Airline apologizes for plane prayer scare

By Eric Marrapodi, CNN Belief Blog Co-Editor

Alaska Airlines has apologized for a weekend incident in which three Orthodox Jewish businessmen triggered security concerns by conducting a prayer ritual on board a flight to Los Angeles.

The men began praying out loud in Hebrew shortly after takeoff on Flight 241 from Mexico City. Flight attendants alerted the flight deck, which then called the tower and alerted law enforcement. When the plane arrived at Los Angeles International Airport, it was met by the FBI, Customs and Border Protection and airport police.

The men were questioned, their bags searched, and it was determined they were not a threat according to the FBI.

"Alaska Airlines embraces the cultural and religious diversity of our passengers and employees. We apologize for the experience these three passengers went through after landing in Los Angeles as well as for any inconvenience to our other customers onboard," Alaska Airlines spokeswoman Bobbie Egan said.

Alaska Airlines said it plans to update its awareness training of Orthodox Jews and is reaching out to the Jewish Federation of Greater Seattle for help.

The airline issued the apology after conducting an internal review of Sunday’s incident, and said it wasn’t just the prayers that worried the flight crew.

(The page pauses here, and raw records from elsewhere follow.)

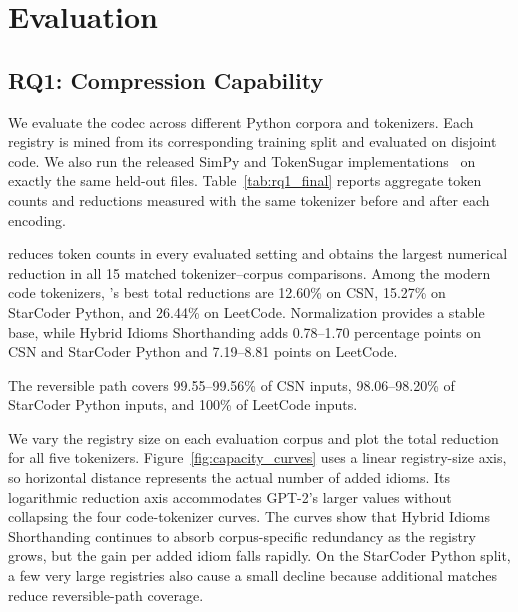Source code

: 
\section{Evaluation}

\subsection{RQ1: Compression Capability}
\label{subsec:rq1_results}

We evaluate the codec across different Python corpora and tokenizers. Each \tool registry is mined from its corresponding training split and evaluated on disjoint code. We also run the released SimPy and TokenSugar implementations~\cite{simpy2024,tokensugar2024} on exactly the same held-out files. Table~\ref{tab:rq1_final} reports aggregate token counts and reductions measured with the same tokenizer before and after each encoding.



\tool reduces token counts in every evaluated setting and obtains the largest numerical reduction in all 15 matched tokenizer--corpus comparisons. Among the modern code tokenizers, \tool's best total reductions are 12.60\% on CSN, 15.27\% on StarCoder Python, and 26.44\% on LeetCode. Normalization provides a stable base, while Hybrid Idioms Shorthanding adds 0.78--1.70 percentage points on CSN and StarCoder Python and 7.19--8.81 points on LeetCode.

The reversible path covers 99.55--99.56\% of CSN inputs, 98.06--98.20\% of StarCoder Python inputs, and 100\% of LeetCode inputs.

We vary the registry size on each evaluation corpus and plot the total reduction for all five tokenizers. Figure~\ref{fig:capacity_curves} uses a linear registry-size axis, so horizontal distance represents the actual number of added idioms. Its logarithmic reduction axis accommodates GPT-2's larger values without collapsing the four code-tokenizer curves. The curves show that Hybrid Idioms Shorthanding continues to absorb corpus-specific redundancy as the registry grows, but the gain per added idiom falls rapidly. On the StarCoder Python split, a few very large registries also cause a small decline because additional matches reduce reversible-path coverage.

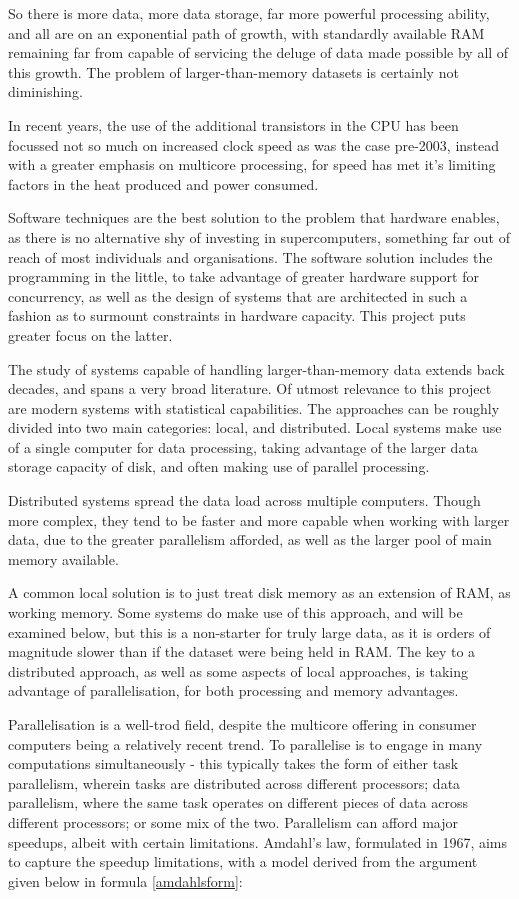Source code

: So there is more data, more data storage, far more powerful processing ability, and all are on an exponential path of growth, with standardly available RAM remaining far from capable of servicing the deluge of data made possible by all of this growth\cite{sutter2005free}.
The problem of larger-than-memory datasets is certainly not diminishing.

In recent years, the use of the additional transistors in the CPU has been focussed not so much on increased clock speed as was the case pre-2003, instead with a greater emphasis on multicore processing, for speed has met it's limiting factors in the heat produced and power consumed\cite{sutter2005free}.

Software techniques are the best solution to the problem that hardware enables, as there is no alternative shy of investing in supercomputers, something far out of reach of most individuals and organisations.
The software solution includes the programming in the little, to take advantage of greater hardware support for concurrency, as well as the design of systems that are architected in such a fashion as to surmount constraints in hardware capacity.
This project puts greater focus on the latter.

The study of systems capable of handling larger-than-memory data extends back decades, and spans a very broad literature.
Of utmost relevance to this project are modern systems with statistical capabilities.
The approaches can be roughly divided into two main categories: local, and distributed.
Local systems make use of a single computer for data processing, taking advantage of the larger data storage capacity of disk, and often making use of parallel processing.

Distributed systems spread the data load across multiple computers.
Though more complex, they tend to be faster and more capable when working with larger data, due to the greater parallelism afforded, as well as the larger pool of main memory available.

A common local solution is to just treat disk memory as an extension of RAM, as working memory.
Some systems do make use of this approach, and will be examined below, but this is a non-starter for truly large data, as it is orders of magnitude slower than if the dataset were being held in RAM.
The key to a distributed approach, as well as some aspects of local approaches, is taking advantage of parallelisation, for both processing and memory advantages.

Parallelisation is a well-trod field, despite the multicore offering in consumer computers being a relatively recent trend.
To parallelise is to engage in many computations simultaneously - this typically takes the form of either task parallelism, wherein tasks are distributed across different processors; data parallelism, where the same task operates on different pieces of data across different processors; or some mix of the two.
Parallelism can afford major speedups, albeit with certain limitations.
Amdahl's law, formulated in 1967, aims to capture the speedup limitations, with a model derived from the argument given below in formula \ref{amdahlsform}\cite{amdahl1967law}\cite{gustafson1988law}:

"Flight attendants observed unusual behavior from three male passengers that continued during the four-hour flight,” Egan said in a statement issued late Monday.

“Out of concern for the safety of all of the passengers on board, the crew erred on the side of caution and authorities were notified. The crew did not realize at the time that the passengers were Orthodox Jews engaging in prayer ritual in Hebrew."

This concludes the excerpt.